• Activity
Each line from the one holding "or for example" to the last line below must be written out exactly, with no other output.

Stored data
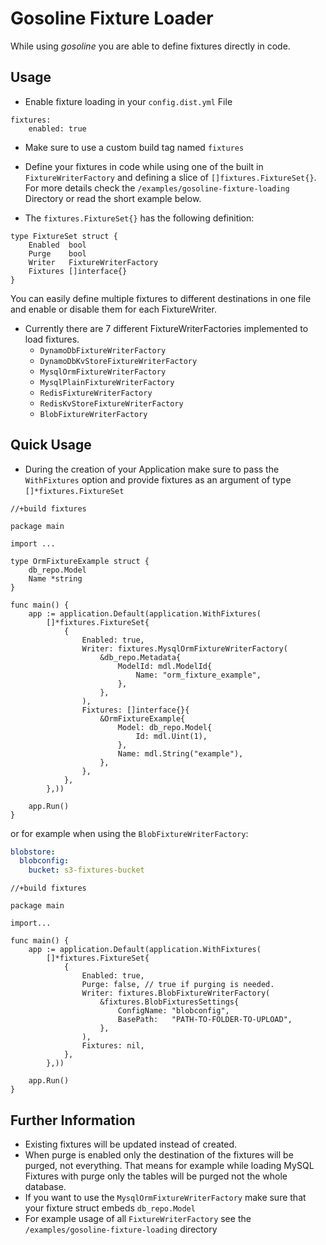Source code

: # Gosoline Fixture Loader
While using *gosoline* you are able to define fixtures directly in code. 
 
## Usage
* Enable fixture loading in your `config.dist.yml` File
```
fixtures:
    enabled: true
```
* Make sure to use a custom build tag named `fixtures`

* Define your fixtures in code while using one of the built in `FixtureWriterFactory` and defining a slice of `[]fixtures.FixtureSet{}`.
For more details check the `/examples/gosoline-fixture-loading` Directory or read the short example below. 

* The `fixtures.FixtureSet{}` has the following definition:
```
type FixtureSet struct {
	Enabled  bool
	Purge    bool
	Writer   FixtureWriterFactory
	Fixtures []interface{}
}
```
You can easily define multiple fixtures to different destinations in one file and enable or disable them for each FixtureWriter.

* Currently there are 7 different FixtureWriterFactories implemented to load fixtures. 
    * `DynamoDbFixtureWriterFactory`
    * `DynamoDbKvStoreFixtureWriterFactory` 
    * `MysqlOrmFixtureWriterFactory` 
    * `MysqlPlainFixtureWriterFactory`
    * `RedisFixtureWriterFactory`
    * `RedisKvStoreFixtureWriterFactory` 
    * `BlobFixtureWriterFactory` 

## Quick Usage
* During the creation of your Application make sure to pass the `WithFixtures` option and provide fixtures as an argument of type `[]*fixtures.FixtureSet`
```
//+build fixtures

package main

import ...

type OrmFixtureExample struct {
	db_repo.Model
	Name *string
}

func main() {
	app := application.Default(application.WithFixtures(
		[]*fixtures.FixtureSet{
			{
				Enabled: true,
				Writer: fixtures.MysqlOrmFixtureWriterFactory(
					&db_repo.Metadata{
						ModelId: mdl.ModelId{
							Name: "orm_fixture_example",
						},
					},
				),
				Fixtures: []interface{}{
					&OrmFixtureExample{
						Model: db_repo.Model{
							Id: mdl.Uint(1),
						},
						Name: mdl.String("example"),
					},
				},
			},
		},))

	app.Run()
}
```
or for example when using the `BlobFixtureWriterFactory`:

```yaml
blobstore:
  blobconfig:
    bucket: s3-fixtures-bucket
```

```
//+build fixtures

package main

import...

func main() {
	app := application.Default(application.WithFixtures(
		[]*fixtures.FixtureSet{
			{
				Enabled: true,
				Purge: false, // true if purging is needed.
				Writer: fixtures.BlobFixtureWriterFactory(
					&fixtures.BlobFixturesSettings{
						ConfigName: "blobconfig",
						BasePath:   "PATH-TO-FOLDER-TO-UPLOAD",
					},
				),
				Fixtures: nil,
			},
		},))

	app.Run()
}
```

## Further Information
* Existing fixtures will be updated instead of created.
* When purge is enabled only the destination of the fixtures will be purged, not everything. That means for example while loading MySQL Fixtures with purge only the tables will be purged not the whole database.  
* If you want to use the `MysqlOrmFixtureWriterFactory` make sure that your fixture struct embeds `db_repo.Model`   
* For example usage of all `FixtureWriterFactory` see the `/examples/gosoline-fixture-loading` directory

• Written response
or for example when using the `BlobFixtureWriterFactory`:

```yaml
blobstore:
  blobconfig:
    bucket: s3-fixtures-bucket
```

```
//+build fixtures

package main

import...

func main() {
	app := application.Default(application.WithFixtures(
		[]*fixtures.FixtureSet{
			{
				Enabled: true,
				Purge: false, // true if purging is needed.
				Writer: fixtures.BlobFixtureWriterFactory(
					&fixtures.BlobFixturesSettings{
						ConfigName: "blobconfig",
						BasePath:   "PATH-TO-FOLDER-TO-UPLOAD",
					},
				),
				Fixtures: nil,
			},
		},))

	app.Run()
}
```

## Further Information
* Existing fixtures will be updated instead of created.
* When purge is enabled only the destination of the fixtures will be purged, not everything. That means for example while loading MySQL Fixtures with purge only the tables will be purged not the whole database.  
* If you want to use the `MysqlOrmFixtureWriterFactory` make sure that your fixture struct embeds `db_repo.Model`   
* For example usage of all `FixtureWriterFactory` see the `/examples/gosoline-fixture-loading` directory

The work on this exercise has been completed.